Methods: We used co-cultivation to detect Corynebacterium-produced diffusible molecules that inhibit S. pneumoniae growth and vice-versa. We performed organic solvent extraction of Corynebacterium cell-free conditioned medium (CoryneCFCM) and tested extracts for anti-pneumococcal activity using filter disc assays.

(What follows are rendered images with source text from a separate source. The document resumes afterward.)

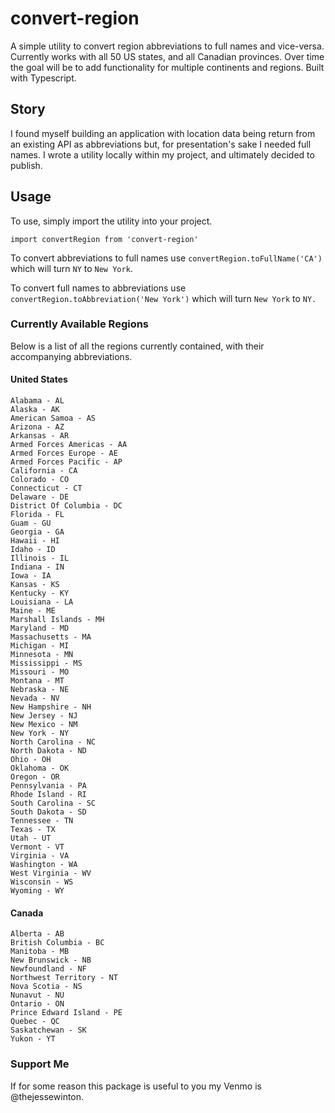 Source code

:
# convert-region

A simple utility to convert region abbreviations to full names and vice-versa. Currently works with all 50 US states, and all Canadian provinces. Over time the goal will be to add functionality for multiple continents and regions. Built with Typescript.

## Story

I found myself building an application with location data being return from an existing API as abbreviations but, for presentation's sake I needed full names. I wrote a utility locally within my project, and ultimately decided to publish.

## Usage
To use, simply import the utility into your project.

`import convertRegion from 'convert-region'`

To convert abbreviations to full names use `convertRegion.toFullName('CA')` which will turn `NY` to `New York`. 

To convert full names to abbreviations use `convertRegion.toAbbreviation('New York')` which will turn `New York` to `NY.`

### Currently Available Regions
Below is a list of all the regions currently contained, with their accompanying abbreviations.
 
#### United States

    Alabama - AL  
    Alaska - AK  
    American Samoa - AS
    Arizona - AZ
    Arkansas - AR
    Armed Forces Americas - AA
    Armed Forces Europe - AE
    Armed Forces Pacific - AP
    California - CA
    Colorado - CO
    Connecticut - CT  
    Delaware - DE
    District Of Columbia - DC 
    Florida - FL
    Guam - GU
    Georgia - GA 
    Hawaii - HI 
    Idaho - ID 
    Illinois - IL 
    Indiana - IN 
    Iowa - IA 
    Kansas - KS
    Kentucky - KY 
    Louisiana - LA 
    Maine - ME
    Marshall Islands - MH 
    Maryland - MD 
    Massachusetts - MA  
    Michigan - MI
    Minnesota - MN 
    Mississippi - MS 
    Missouri - MO 
    Montana - MT 
    Nebraska - NE 
    Nevada - NV 
    New Hampshire - NH  
    New Jersey - NJ 
    New Mexico - NM
    New York - NY  
    North Carolina - NC  
    North Dakota - ND 
    Ohio - OH 
    Oklahoma - OK 
    Oregon - OR 
    Pennsylvania - PA
    Rhode Island - RI 
    South Carolina - SC 
    South Dakota - SD 
    Tennessee - TN 
    Texas - TX 
    Utah - UT
    Vermont - VT 
    Virginia - VA 
    Washington - WA 
    West Virginia - WV 
    Wisconsin - WS 
    Wyoming - WY

#### Canada

    Alberta - AB
    British Columbia - BC
    Manitoba - MB
    New Brunswick - NB
    Newfoundland - NF
    Northwest Territory - NT
    Nova Scotia - NS
    Nunavut - NU
    Ontario - ON
    Prince Edward Island - PE
    Quebec - QC
    Saskatchewan - SK
    Yukon - YT

### Support Me

If for some reason this package is useful to you my Venmo is @thejessewinton.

Results: Co-cultivation of S. pneumoniae and Corynebacterium nostril isolates revealed mutual antagonism. Not unexpectedly, pneumococcal-produced hydrogen peroxide inhibited Corynebacterium. Surprisingly, Corynebacterium spp. that are not lipid auxotrophs required the medium component Tween 80 (polyethylene glycol sorbitan monooleate) to inhibit pneumococcus, both in co-cultivation and in extracts of CoryneCFCM. Preliminary data indicated that the skin/nostril surface lipid triolein can substitute for Tween 80. This lipid-dependent anti-pneumococcal activity was detected in all 7 Corynebacterium species tested. We speculate that Corynebacterium spp. hydrolyze skin surface lipids containing oleic acid esters, e.g., triolein, releasing free oleic acid, which has antimicrobial properties. Filter disc assays confirmed that oleic acid inhibits pneumococcal growth in cultivation.
Conclusions: In cultivation, Corynebacterium spp. exhibited lipid-dependent inhibition of S. pneumoniae. We postulate that in vivo free fatty acids released by Corynebacterium spp. from skin surface lipids modify the local nostril habitat impeding pneumococcal colonization/growth. Verifying this will increase understanding of pneumococcal colonization dynamics and uncover alternative approaches to prevent pneumococcal colonization and infection.